The main reservoir at Reinecke field is an upper Pennsylvanian to lowest Permian carbonate, which is overlain and sealed by siliciclastic and carbonate mud of Early Permian age. The reservoir at Reinecke field is mainly limestone (70%) with substantial dolomite (25%) and minor amounts of mixed limestone-dolomite (20-80% dolomite; 5% of reservoir). Shale is present in trace amounts (<1%). Most of the Reinecke reservoir occurs in three main sequences (between sequence boundaries 100 and 400) that are stratified and typically 15-30 m thick (Figures 8 and 9). Those three sequences are Virgilian (late Pennsylvanian) in age (G. Wilde, personal communication, 1997), and hence part of the Cisco Formation. Cores show fractures, root traces, caliches, and brecciation immediately below sequence boundaries 100, 200, 300, and 400. Small amounts of oil also occur in Wolfcampian (Lower Permian) pinnacles (above the 100 marker) and in the Canyon Formation (Missourian; below the 400 marker, but above the oil-water contact). 

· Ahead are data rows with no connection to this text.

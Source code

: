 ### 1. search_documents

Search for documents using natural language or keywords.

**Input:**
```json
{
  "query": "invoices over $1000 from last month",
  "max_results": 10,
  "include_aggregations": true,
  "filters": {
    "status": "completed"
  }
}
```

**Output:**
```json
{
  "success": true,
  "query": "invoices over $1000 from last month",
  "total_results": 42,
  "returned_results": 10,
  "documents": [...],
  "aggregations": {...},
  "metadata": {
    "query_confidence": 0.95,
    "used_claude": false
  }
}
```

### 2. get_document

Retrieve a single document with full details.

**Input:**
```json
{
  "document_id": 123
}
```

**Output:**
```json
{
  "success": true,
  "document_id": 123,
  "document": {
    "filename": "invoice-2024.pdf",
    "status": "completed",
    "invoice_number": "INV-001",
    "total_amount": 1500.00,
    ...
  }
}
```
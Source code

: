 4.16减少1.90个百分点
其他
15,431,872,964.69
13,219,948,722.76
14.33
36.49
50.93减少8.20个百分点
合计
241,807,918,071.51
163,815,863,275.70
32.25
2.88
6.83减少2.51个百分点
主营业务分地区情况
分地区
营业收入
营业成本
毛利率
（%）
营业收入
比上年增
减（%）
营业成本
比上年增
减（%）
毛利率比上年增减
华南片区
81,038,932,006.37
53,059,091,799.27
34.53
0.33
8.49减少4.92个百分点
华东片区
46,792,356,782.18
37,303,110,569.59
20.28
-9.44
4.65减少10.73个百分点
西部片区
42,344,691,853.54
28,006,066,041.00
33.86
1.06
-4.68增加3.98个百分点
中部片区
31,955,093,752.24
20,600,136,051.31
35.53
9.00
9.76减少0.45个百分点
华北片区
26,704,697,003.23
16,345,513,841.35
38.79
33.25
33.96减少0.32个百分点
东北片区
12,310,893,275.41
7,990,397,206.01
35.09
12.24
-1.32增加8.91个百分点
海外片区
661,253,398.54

Deposition of these sequences occurred during “ice-house” times, and hence were subjected to high-amplitude sea level fluctuations (Veevers and Powell, 1987). Sequences typically have a thin basal part, a thick middle part, and upper part with variable thickness (Figures 8 and 9). Basal parts generally contain thin shale and/or bioclastic packstone-grainstone. The middle of sequences is dominated by fossiliferous wackestone (commonly phylloid algal wackestone) and phylloid algal boundstone. Grainstone is common in the upper part of sequences (Figures 8 and 9). Crinoidal grainstone occurs in the upper part of the two uppermost Pennsylvanian sequences. Oolitic grainstone is also common in the upper part of the two lower sequences (Figure 9). Nine main carbonate depositional facies are present, and boundstone comprises only 16% of this “reefal” buildup (Table 1). 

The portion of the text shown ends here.